Collection entries:
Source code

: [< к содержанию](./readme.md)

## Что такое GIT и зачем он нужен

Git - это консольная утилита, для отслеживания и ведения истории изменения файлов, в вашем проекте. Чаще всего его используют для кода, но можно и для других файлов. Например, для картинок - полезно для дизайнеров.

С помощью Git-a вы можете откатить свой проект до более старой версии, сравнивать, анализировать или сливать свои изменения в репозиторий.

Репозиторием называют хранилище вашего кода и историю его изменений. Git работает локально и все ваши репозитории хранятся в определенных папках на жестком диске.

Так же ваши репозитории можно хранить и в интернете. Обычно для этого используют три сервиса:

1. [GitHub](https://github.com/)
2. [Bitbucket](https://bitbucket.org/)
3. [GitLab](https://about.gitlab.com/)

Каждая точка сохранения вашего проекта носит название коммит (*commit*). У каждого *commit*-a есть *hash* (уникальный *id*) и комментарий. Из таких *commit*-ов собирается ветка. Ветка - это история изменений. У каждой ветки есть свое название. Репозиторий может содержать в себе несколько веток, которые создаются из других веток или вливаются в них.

WHAT IS EXPECTED: Counting the line that contains "Git - это консольная" as the first, copy exactly every line through the end of the records, and nothing else.

ANSWER SPACE:
Git - это консольная утилита, для отслеживания и ведения истории изменения файлов, в вашем проекте. Чаще всего его используют для кода, но можно и для других файлов. Например, для картинок - полезно для дизайнеров.

С помощью Git-a вы можете откатить свой проект до более старой версии, сравнивать, анализировать или сливать свои изменения в репозиторий.

Репозиторием называют хранилище вашего кода и историю его изменений. Git работает локально и все ваши репозитории хранятся в определенных папках на жестком диске.

Так же ваши репозитории можно хранить и в интернете. Обычно для этого используют три сервиса:

1. [GitHub](https://github.com/)
2. [Bitbucket](https://bitbucket.org/)
3. [GitLab](https://about.gitlab.com/)

Каждая точка сохранения вашего проекта носит название коммит (*commit*). У каждого *commit*-a есть *hash* (уникальный *id*) и комментарий. Из таких *commit*-ов собирается ветка. Ветка - это история изменений. У каждой ветки есть свое название. Репозиторий может содержать в себе несколько веток, которые создаются из других веток или вливаются в них.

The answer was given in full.